Figuring out the energy expenditure of baby sea turtles took some trial and error. Mohd Uzair Rusli of the University of Malaysia Terengganu and colleagues started by burying newly hatched green turtles beneath 40 centimeters of beach sand, but the hatchlings never started digging and the researchers abandoned the experiment after 48 hours. They suspected that the turtles might need a pocket of air, something that would naturally be found in between eggs.
The team then tried eggs that were just starting to hatch, orienting them so that the top of the egg — where a turtle had started to emerge — would be toward the sand surface. But instead of digging upwards, many of the turtles dug toward the side of the big sand-filled chamber. The researchers thought that the babies may have been drawn to light entering through the transparent chamber walls. “It appears that they can be attracted to light even when buried underground,” they note.

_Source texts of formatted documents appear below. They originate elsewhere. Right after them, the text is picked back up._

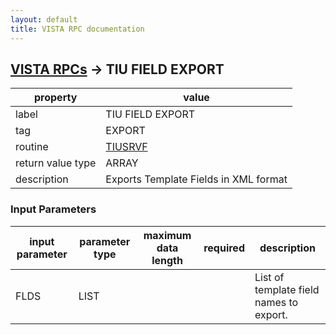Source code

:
 ```yaml
---
layout: default
title: VISTA RPC documentation
---
```




## [VISTA RPCs](TableOfContent.md) &#8594; TIU FIELD EXPORT 

 property | value 
--- | --- 
 label | TIU FIELD EXPORT
 tag | EXPORT
 routine | [TIUSRVF](http://code.osehra.org/dox/Routine_TIUSRVF_source.html)
 return value type | ARRAY
 description | Exports Template Fields in XML format

### Input Parameters

| input parameter | parameter type | maximum data length | required | description | 
| --- | --- | --- | --- | --- | 
| FLDS | LIST |  |  | List of template field names to export. | 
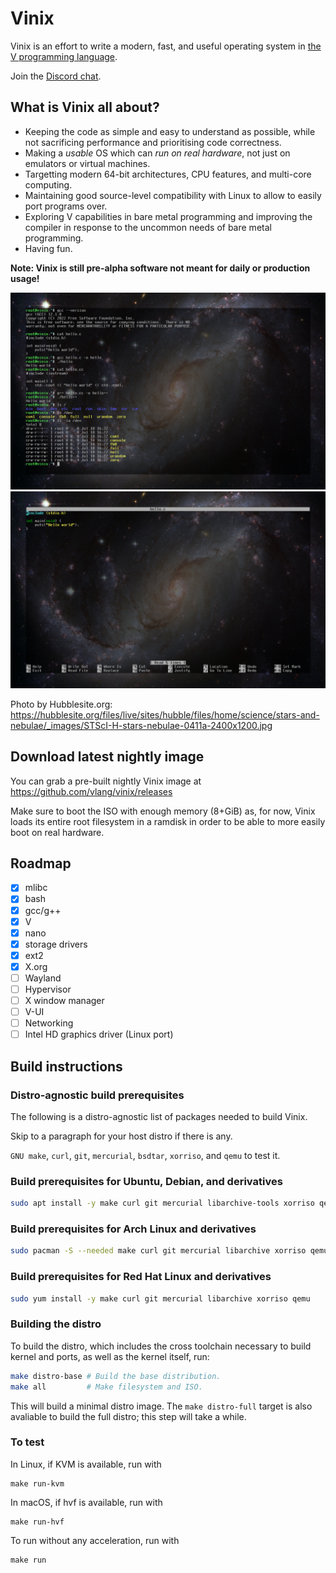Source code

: # Vinix

Vinix is an effort to write a modern, fast, and useful operating system in [the V programming language](https://vlang.io).

Join the [Discord chat](https://discord.gg/S5Nm6ZDU38).

## What is Vinix all about?

- Keeping the code as simple and easy to understand as possible, while not sacrificing
performance and prioritising code correctness.
- Making a *usable* OS which can *run on real hardware*, not just on emulators or
virtual machines.
- Targetting modern 64-bit architectures, CPU features, and multi-core computing.
- Maintaining good source-level compatibility with Linux to allow to easily port programs over.
- Exploring V capabilities in bare metal programming and improving the compiler in response to the uncommon needs of bare metal programming.
- Having fun.

**Note: Vinix is still pre-alpha software not meant for daily or production usage!**

![Screenshot 0](/screenshot0.png?raw=true "Screenshot 0")
![Screenshot 1](/screenshot1.png?raw=true "Screenshot 1")

Photo by Hubblesite.org: https://hubblesite.org/files/live/sites/hubble/files/home/science/stars-and-nebulae/_images/STScI-H-stars-nebulae-0411a-2400x1200.jpg

## Download latest nightly image

You can grab a pre-built nightly Vinix image at https://github.com/vlang/vinix/releases

Make sure to boot the ISO with enough memory (8+GiB) as, for now, Vinix loads its
entire root filesystem in a ramdisk in order to be able to more easily boot
on real hardware.

## Roadmap

- [x] mlibc
- [x] bash
- [x] gcc/g++
- [x] V
- [x] nano
- [x] storage drivers
- [x] ext2
- [x] X.org
- [ ] Wayland 
- [ ] Hypervisor
- [ ] X window manager
- [ ] V-UI
- [ ] Networking
- [ ] Intel HD graphics driver (Linux port)

## Build instructions

### Distro-agnostic build prerequisites

The following is a distro-agnostic list of packages needed to build Vinix.

Skip to a paragraph for your host distro if there is any.

`GNU make`, `curl`, `git`, `mercurial`, `bsdtar`, `xorriso`, and `qemu`
to test it.

### Build prerequisites for Ubuntu, Debian, and derivatives
```bash
sudo apt install -y make curl git mercurial libarchive-tools xorriso qemu-system-x86
```

### Build prerequisites for Arch Linux and derivatives
```bash
sudo pacman -S --needed make curl git mercurial libarchive xorriso qemu
```

### Build prerequisites for Red Hat Linux and derivatives
```bash
sudo yum install -y make curl git mercurial libarchive xorriso qemu
```

### Building the distro

To build the distro, which includes the cross toolchain necessary
to build kernel and ports, as well as the kernel itself, run:

```bash
make distro-base # Build the base distribution.
make all         # Make filesystem and ISO.
```

This will build a minimal distro image. The `make distro-full` target
is also avaliable to build the full distro; this step will take a while.

### To test

In Linux, if KVM is available, run with

```
make run-kvm
```

In macOS, if hvf is available, run with

```
make run-hvf
```

To run without any acceleration, run with

```
make run
```
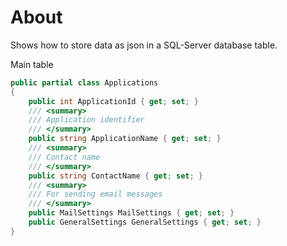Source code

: ﻿# About

Shows how to store data as json in a SQL-Server database table.

Main table

```csharp
public partial class Applications
{
    public int ApplicationId { get; set; }
    /// <summary>
    /// Application identifier
    /// </summary>
    public string ApplicationName { get; set; }
    /// <summary>
    /// Contact name
    /// </summary>
    public string ContactName { get; set; }
    /// <summary>
    /// For sending email messages
    /// </summary>
    public MailSettings MailSettings { get; set; }
    public GeneralSettings GeneralSettings { get; set; }
}
```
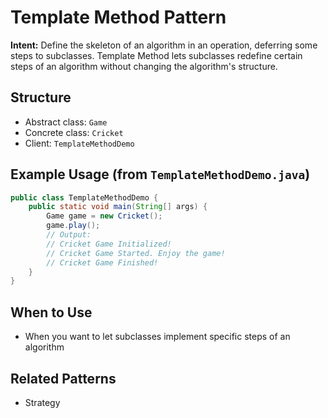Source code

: # Template Method Pattern

**Intent:** Define the skeleton of an algorithm in an operation, deferring some steps to subclasses. Template Method lets subclasses redefine certain steps of an algorithm without changing the algorithm's structure.

## Structure
- Abstract class: `Game`
- Concrete class: `Cricket`
- Client: `TemplateMethodDemo`

## Example Usage (from `TemplateMethodDemo.java`)
```java
public class TemplateMethodDemo {
	public static void main(String[] args) {
		Game game = new Cricket();
		game.play();
		// Output:
		// Cricket Game Initialized!
		// Cricket Game Started. Enjoy the game!
		// Cricket Game Finished!
	}
}
```

## When to Use
- When you want to let subclasses implement specific steps of an algorithm

## Related Patterns
- Strategy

This is perhaps not all that surprising given that researchers knew that baby turtles use cues from the sun to emerge most often at night or on cloudy days.
For the final experiment, the scientists buried clutches of eggs just about to hatch beneath 40 centimeters of beach sand in a chamber with opaque walls. Just above the eggs sat a strip of aluminum foil that, when broken, signaled the start of the digging-out process. A 24-hour webcam monitored the top of the sand so researchers could see when digging ended. The whole setup was then enclosed so that the scientists could measure oxygen consumption — a stand-in for energy expenditure. And the team was careful to stay quiet near the experiment, because they learned that talking near the buried turtles prompted the tiny hatchlings to dig.
Escaping from the sand took between 3.7 and 7.8 days, with larger clutches taking less time to emerge and also using less oxygen per hatchling. Digging behavior was not consistent during the whole time; the oxygen consumption rate rose and fell in peaks as the turtles dug and dug and dug together, rested and then started again. “In nature, it is likely that hatchlings receive a significant benefit by belonging to a large clutch,” the team concludes. They use less energy in their escape, leaving more for the mad dash to the sea and finding a first meal.
The researchers note that in some regions of the world, it is a common conservation strategy to split up clutches when relocating them into hatcheries. But this practice, they warn, could leave baby turtles with reduced energy reserves when they reach the ocean.